The New York Islanders play their home games in the woefully outdated Nassau Veterans Memorial Coliseum in Uniondale, NY. The land surrounding the arena is available for development. Construction of a new arena will stimulate economic growth in Nassau County.
These are the facts, and they are undisputed.
In the debate for the construction of a new Nassau Coliseum, there are two sides: those in favor of approving the $400 million bond that will green-light the project, and those against breaking ground on the new sports complex because of concerns over the county’s current massive debt.
Simplified, the two sides are as follows: those who are right (those in favor), and those who are wrong (those against).
Leading the charge for the project’s approval are much-maligned New York Islanders team owner Charles Wang and Nassau County executive Edward Mangano.
In support of the arena’s construction, Wang and Mangano cite the fact that the bond will be covered by the revenue generated by the new Coliseum and will not cost the Nassau Country taxpayers a single cent in the long run. The initial cost to the residents of the county is projected to be $47 per year, which will be reimbursed once the Islanders begin playing in their new building.
Let me make this clear: the bond will pay for itself.
The revenue generated by the new arena will not be limited to the number of Islanders tickets sold. The venue will serve as a destination for concerts, conventions and sporting events, all of which will defray the cost of construction. In addition, thousands of jobs will be created in the process, thereby stimulating the economy of the surrounding towns and the county as a whole.
The current Nassau Coliseum is, by today’s standards, ancient. Narrow, outdated concourses, a weathered façade and a lack of the state-of-the-art technology so prevalent in modern arenas all combine to create an atmosphere of decay that permeates the building.
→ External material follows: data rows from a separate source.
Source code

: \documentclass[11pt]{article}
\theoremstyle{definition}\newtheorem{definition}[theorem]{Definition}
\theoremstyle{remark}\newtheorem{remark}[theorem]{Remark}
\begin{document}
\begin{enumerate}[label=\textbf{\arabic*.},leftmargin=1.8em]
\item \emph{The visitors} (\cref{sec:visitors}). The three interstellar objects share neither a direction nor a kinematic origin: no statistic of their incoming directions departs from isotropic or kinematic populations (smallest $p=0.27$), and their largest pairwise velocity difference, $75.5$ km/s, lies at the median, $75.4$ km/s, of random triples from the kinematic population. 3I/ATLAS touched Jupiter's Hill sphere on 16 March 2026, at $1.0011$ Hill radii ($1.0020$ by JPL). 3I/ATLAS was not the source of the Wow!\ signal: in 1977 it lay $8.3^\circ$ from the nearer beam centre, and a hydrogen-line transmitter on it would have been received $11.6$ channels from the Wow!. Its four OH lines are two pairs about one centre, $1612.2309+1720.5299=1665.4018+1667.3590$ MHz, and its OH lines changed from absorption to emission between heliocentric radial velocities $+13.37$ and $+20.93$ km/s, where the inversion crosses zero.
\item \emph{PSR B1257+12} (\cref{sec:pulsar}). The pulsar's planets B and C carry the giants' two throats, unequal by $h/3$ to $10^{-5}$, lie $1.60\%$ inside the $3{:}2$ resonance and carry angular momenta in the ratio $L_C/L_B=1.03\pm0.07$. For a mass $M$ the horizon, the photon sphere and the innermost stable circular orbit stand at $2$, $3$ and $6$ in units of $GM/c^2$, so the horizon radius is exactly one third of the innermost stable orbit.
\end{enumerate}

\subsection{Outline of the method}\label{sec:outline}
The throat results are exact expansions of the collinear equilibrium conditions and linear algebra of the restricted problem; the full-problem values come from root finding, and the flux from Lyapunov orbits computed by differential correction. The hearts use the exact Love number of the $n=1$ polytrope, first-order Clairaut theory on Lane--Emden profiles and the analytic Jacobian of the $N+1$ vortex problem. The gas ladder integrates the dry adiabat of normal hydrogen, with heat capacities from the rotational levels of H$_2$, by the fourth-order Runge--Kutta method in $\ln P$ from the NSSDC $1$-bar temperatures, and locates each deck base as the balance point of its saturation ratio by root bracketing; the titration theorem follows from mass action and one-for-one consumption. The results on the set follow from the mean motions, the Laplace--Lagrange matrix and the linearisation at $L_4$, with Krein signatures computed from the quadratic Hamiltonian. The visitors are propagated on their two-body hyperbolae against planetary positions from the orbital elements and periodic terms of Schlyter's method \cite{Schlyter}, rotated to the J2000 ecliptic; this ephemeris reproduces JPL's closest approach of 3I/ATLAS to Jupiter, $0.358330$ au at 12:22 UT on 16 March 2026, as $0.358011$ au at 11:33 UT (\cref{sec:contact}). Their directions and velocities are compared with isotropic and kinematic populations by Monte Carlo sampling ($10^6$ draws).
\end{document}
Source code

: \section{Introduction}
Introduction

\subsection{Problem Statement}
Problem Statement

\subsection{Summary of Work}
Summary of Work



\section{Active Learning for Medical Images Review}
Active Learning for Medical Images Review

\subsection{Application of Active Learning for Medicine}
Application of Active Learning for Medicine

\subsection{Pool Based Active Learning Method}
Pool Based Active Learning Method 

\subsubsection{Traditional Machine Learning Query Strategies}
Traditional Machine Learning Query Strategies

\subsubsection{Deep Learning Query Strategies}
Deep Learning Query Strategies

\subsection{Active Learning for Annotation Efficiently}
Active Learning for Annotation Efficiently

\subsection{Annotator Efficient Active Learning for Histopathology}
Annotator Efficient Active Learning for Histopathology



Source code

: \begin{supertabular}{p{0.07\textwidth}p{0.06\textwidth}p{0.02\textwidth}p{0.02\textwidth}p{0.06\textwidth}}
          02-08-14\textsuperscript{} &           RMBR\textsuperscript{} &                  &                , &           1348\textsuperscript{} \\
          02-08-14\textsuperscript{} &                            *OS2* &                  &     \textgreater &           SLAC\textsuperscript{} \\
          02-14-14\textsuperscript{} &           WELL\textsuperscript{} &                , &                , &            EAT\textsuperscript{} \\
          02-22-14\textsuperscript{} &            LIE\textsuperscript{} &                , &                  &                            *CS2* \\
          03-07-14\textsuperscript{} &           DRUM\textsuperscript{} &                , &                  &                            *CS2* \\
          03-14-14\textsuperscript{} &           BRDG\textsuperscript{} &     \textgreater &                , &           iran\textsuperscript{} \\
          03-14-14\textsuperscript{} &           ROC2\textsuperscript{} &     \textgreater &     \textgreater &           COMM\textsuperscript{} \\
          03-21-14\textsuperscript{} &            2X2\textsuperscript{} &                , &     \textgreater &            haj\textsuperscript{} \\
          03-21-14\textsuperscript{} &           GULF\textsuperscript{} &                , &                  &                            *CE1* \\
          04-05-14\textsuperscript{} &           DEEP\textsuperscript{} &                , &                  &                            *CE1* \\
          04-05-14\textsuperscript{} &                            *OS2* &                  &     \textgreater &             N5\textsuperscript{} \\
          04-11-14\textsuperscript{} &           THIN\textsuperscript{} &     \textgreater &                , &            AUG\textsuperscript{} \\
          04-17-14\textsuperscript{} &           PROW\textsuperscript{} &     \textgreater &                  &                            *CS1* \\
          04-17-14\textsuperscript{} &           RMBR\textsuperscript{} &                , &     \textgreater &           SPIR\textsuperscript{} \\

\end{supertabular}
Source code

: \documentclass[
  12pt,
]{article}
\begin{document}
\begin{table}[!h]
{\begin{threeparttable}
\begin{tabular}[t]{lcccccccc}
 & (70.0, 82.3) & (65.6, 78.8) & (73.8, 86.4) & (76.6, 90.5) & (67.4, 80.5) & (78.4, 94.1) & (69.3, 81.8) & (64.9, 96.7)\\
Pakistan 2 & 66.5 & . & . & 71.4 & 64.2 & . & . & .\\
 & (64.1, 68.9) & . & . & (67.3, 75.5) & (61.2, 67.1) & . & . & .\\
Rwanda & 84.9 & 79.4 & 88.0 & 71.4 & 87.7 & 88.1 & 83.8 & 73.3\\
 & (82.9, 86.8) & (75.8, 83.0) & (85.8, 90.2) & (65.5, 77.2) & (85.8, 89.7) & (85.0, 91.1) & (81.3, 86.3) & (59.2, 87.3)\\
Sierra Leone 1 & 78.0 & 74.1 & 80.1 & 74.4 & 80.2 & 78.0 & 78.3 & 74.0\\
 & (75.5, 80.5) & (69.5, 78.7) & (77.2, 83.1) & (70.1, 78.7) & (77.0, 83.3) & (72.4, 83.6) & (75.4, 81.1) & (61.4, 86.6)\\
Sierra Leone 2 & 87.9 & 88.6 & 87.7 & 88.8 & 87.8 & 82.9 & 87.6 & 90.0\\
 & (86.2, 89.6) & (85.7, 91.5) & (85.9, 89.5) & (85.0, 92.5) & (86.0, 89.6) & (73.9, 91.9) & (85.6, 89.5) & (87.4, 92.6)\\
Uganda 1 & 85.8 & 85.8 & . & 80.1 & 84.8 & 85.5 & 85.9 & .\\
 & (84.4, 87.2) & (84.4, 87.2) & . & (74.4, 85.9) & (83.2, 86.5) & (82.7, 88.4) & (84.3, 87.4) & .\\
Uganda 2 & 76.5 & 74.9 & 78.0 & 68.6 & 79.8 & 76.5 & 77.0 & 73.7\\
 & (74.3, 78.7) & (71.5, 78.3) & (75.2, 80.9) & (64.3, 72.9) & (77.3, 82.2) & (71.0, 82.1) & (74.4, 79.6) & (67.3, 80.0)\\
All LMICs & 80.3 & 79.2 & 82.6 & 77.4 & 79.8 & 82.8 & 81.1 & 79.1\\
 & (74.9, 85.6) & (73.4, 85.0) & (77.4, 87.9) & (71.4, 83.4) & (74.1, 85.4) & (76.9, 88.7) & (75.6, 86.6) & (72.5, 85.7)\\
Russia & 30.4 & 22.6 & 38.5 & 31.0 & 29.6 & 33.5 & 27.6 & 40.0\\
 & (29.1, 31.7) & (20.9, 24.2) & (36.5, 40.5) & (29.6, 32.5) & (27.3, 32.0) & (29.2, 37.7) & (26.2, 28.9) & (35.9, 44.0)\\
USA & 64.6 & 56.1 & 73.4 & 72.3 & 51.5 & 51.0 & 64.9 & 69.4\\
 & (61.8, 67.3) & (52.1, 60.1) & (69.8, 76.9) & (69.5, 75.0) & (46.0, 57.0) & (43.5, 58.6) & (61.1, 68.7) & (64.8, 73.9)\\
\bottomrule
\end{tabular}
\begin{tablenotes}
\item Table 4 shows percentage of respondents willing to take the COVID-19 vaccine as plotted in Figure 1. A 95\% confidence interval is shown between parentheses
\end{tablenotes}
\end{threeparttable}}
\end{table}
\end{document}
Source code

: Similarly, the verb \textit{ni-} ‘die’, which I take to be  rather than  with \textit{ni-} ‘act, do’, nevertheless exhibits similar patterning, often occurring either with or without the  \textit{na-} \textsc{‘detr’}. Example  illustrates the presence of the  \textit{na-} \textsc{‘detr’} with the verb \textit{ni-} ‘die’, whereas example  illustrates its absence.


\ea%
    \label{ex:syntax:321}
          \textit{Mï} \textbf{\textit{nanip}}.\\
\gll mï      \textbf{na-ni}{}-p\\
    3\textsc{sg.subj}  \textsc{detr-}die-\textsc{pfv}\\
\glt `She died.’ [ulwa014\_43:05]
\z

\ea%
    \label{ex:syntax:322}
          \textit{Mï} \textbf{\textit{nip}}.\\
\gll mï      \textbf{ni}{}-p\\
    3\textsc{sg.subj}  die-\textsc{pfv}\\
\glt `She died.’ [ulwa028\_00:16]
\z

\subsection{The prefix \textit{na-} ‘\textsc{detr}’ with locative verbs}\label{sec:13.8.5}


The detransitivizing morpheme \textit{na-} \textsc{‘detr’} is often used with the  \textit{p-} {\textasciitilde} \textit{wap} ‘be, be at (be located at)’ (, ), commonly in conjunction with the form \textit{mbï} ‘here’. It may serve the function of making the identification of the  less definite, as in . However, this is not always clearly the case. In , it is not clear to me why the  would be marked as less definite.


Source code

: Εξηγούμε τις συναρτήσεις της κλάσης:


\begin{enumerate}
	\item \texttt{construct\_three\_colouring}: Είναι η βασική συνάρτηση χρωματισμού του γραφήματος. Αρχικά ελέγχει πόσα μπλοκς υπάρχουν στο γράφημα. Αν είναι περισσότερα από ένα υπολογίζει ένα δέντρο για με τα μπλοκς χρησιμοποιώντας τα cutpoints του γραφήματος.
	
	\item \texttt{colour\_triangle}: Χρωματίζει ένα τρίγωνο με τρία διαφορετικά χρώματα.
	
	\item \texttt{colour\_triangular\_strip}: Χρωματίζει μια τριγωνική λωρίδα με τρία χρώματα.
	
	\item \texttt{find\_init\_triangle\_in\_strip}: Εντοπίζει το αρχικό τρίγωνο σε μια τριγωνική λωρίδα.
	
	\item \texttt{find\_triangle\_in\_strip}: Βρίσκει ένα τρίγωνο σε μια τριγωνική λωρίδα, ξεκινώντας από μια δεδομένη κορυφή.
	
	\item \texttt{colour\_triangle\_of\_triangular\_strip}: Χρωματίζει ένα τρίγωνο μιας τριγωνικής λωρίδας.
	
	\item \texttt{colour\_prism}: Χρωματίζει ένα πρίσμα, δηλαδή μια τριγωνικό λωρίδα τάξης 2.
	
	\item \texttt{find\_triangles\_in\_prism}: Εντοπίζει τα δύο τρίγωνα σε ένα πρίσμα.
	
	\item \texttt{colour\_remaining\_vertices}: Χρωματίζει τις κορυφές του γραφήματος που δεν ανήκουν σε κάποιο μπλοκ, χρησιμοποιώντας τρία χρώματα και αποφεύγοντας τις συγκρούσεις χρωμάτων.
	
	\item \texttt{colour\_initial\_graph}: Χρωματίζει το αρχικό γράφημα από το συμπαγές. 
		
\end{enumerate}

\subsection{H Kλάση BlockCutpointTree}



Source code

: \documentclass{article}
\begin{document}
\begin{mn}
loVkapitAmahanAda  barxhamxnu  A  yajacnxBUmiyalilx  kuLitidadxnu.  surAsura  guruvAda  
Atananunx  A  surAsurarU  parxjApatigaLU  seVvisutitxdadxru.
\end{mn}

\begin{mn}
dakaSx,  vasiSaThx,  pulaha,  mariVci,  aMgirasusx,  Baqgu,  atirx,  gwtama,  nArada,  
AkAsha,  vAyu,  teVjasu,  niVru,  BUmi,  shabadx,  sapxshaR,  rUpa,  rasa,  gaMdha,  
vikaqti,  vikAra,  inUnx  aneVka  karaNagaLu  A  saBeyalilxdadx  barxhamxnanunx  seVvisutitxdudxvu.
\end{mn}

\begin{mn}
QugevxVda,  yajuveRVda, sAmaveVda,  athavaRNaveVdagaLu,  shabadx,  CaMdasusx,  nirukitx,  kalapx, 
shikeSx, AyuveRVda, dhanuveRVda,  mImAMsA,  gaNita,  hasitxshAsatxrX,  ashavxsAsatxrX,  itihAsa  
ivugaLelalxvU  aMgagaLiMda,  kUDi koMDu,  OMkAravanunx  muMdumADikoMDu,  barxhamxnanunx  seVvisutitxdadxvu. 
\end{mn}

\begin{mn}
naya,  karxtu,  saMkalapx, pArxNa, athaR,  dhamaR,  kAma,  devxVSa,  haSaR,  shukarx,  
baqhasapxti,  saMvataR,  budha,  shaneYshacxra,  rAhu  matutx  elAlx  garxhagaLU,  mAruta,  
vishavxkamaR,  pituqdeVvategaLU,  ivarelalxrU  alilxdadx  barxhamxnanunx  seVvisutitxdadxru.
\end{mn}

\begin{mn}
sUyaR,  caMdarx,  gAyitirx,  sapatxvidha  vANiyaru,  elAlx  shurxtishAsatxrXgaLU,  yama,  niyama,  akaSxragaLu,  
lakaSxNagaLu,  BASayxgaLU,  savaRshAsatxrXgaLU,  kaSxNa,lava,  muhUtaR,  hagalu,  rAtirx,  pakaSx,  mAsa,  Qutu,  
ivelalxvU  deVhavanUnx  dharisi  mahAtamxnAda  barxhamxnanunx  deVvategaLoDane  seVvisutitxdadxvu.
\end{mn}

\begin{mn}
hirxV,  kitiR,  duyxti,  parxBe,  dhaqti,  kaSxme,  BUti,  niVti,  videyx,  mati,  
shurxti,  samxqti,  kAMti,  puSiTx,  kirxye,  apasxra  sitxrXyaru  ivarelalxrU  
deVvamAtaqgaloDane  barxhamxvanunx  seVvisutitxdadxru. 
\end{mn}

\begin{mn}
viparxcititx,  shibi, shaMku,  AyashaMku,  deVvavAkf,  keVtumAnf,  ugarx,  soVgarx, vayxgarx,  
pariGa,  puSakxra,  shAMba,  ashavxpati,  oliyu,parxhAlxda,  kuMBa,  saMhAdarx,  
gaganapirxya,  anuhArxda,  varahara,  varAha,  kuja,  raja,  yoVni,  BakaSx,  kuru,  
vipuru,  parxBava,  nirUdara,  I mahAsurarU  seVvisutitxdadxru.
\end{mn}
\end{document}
The current aura (if it can be called that) of the Coliseum is unbefitting of a formerly dynastic franchise that won four Stanley Cups in a row and a record 19 consecutive playoff series in the early 1980s.
Not having been around for the golden years of the Islanders, I have to rely on stories from my father, who still tells me about the days when he and his brothers would sneak into the Coliseum to see the games because tickets had been sold out for weeks.
Today, there is considerably less of a need to sneak into an Islanders home game, mostly because the scalpers outside the arena are selling their tickets at less than face value.
But without a new arena to boost interest in the Islanders brand, those tickets will soon become collector’s items.
Wang has sunk plenty of his own money into the team—more than $200 million—in an attempt to keep the Islanders in town. With attendance dropping and the Coliseum literally crumbling around him, Wang’s campaign for a new arena is the last hope if the Islanders are to remain on Long Island.
The Islanders’ current lease at the Coliseum runs through 2015, but a new arena would guarantee that the team remains in Uniondale through 2045, which Wang fully favors.
The opposition has portrayed Wang as a fat-cat billionaire seeking to exploit the county’s taxpayers by leveraging their hard-earned dollars to finance his new pet project.
What they fail to recognize is that without an owner like Wang, the Islanders would have become a ward of the NHL long ago. And with commissioner Gary Bettman controlling the fate of the team, that likely would have resulted in the Islanders’ relocation to Quebec or Kansas City.
Wang may have whiffed on some contracts during his tenure as team owner (read: Alexei Yashin, Rick DiPietro), but it’s not for his lack of commitment that the Islanders have been on the brink of closing up shop on Long Island. Most owners would have identified a bad investment and cut their losses, moving the team into a modern arena in a new city. Wang, however, refuses to give up on his team.
More importantly, he refuses to give up on Nassau County.